The essence of being Indian is difficult to explain in words, yet comes forth easily through the language of music. This Independence Day, ‘Synthesis—The Indian Muse’, a unique collaborative song made by sixteen artists is doing just that.

Set to be released across streaming platforms, at 11 am on August 15, the song has been spearheaded by ShowCase Events, a company known for putting artists and their welfare above all else. Speaking about the idea behind this one-of-a-kind song, CEO Nanni Singh says, “The concept of the song arose from the desire to create a sound that expresses what our country stands for—unity in diversity. We believe that music is beyond all barriers, and this song is an amalgamation of the various sounds and moves of our country.”
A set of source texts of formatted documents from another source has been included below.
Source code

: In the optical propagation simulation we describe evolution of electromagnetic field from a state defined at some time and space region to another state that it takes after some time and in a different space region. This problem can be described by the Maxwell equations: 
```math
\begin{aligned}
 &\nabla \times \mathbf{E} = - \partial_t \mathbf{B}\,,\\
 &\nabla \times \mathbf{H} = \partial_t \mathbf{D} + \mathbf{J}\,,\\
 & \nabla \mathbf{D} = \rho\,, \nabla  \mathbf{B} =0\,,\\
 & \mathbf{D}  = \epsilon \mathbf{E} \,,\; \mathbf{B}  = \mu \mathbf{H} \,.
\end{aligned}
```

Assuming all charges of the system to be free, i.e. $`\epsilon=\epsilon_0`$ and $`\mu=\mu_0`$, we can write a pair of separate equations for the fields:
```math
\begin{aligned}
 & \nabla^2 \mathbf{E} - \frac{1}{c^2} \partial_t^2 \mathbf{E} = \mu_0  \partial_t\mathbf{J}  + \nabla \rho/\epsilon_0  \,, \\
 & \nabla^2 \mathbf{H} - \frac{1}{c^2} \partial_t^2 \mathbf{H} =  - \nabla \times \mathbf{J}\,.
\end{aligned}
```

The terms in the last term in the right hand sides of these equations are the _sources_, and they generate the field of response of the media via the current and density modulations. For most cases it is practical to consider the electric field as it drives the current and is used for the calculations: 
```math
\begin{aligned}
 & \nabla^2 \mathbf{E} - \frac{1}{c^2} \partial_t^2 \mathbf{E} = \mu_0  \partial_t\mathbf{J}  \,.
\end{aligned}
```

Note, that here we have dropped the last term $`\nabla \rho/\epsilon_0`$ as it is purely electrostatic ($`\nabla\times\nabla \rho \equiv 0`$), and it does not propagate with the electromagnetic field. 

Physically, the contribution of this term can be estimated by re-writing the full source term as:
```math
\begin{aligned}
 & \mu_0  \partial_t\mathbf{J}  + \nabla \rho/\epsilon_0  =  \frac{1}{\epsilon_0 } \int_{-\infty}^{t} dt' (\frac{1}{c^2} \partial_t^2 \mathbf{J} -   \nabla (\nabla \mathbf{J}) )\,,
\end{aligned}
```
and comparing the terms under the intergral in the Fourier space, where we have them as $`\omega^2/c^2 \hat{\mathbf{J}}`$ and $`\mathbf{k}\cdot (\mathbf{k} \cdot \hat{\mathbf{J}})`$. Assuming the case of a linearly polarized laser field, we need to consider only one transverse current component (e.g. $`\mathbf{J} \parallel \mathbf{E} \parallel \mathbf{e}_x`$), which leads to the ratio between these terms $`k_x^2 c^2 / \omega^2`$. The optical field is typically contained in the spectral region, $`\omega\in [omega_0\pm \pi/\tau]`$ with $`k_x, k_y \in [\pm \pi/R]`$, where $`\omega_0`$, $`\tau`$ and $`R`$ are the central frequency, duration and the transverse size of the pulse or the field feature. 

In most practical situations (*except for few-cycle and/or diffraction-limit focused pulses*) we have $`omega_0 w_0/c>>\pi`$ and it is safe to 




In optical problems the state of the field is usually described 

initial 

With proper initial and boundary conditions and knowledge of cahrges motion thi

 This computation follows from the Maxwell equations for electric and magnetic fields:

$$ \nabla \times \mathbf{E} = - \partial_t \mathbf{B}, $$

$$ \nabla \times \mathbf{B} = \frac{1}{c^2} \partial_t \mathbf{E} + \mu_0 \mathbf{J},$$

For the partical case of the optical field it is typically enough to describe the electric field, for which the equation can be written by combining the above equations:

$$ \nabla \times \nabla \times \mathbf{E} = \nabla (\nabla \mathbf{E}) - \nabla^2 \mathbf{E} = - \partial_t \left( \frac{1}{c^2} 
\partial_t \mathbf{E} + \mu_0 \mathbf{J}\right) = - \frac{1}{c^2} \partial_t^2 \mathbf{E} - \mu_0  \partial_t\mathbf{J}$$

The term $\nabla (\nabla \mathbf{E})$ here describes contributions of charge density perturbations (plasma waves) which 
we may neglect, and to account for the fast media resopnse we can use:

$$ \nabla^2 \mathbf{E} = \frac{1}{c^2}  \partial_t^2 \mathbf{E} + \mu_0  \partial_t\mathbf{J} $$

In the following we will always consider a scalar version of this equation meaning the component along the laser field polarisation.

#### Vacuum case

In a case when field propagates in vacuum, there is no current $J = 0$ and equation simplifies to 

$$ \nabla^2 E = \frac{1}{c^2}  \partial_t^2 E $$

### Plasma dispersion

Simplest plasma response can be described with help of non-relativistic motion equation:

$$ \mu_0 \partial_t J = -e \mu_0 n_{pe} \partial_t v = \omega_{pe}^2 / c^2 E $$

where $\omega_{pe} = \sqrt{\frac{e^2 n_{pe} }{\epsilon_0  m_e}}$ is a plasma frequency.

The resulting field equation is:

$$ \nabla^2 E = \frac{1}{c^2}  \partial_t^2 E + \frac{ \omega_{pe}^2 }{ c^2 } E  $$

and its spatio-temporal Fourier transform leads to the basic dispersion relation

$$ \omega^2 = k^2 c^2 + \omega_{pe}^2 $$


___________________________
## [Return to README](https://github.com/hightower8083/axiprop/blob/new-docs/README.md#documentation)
The music for this song has been composed by Ravi Iyer with lyrics by K.C. Loy. It has been mixed and mastered by Aslam Khan at Headroom Studio, Mumbai, and numerous artists have come together to create it. The vocals have been performed by Dhanashree Pandit Rai, a leading singer of ‘Thumri’, Sonam Kalra of the Sufi Gospel Project, Kutle Khan, a highly acclaimed Rajasthani folk musician, Anushree Gupta, a talented artist from Bengal, and Sunita Bhuyan, the popular Assamese folk singer and violinist from Assam.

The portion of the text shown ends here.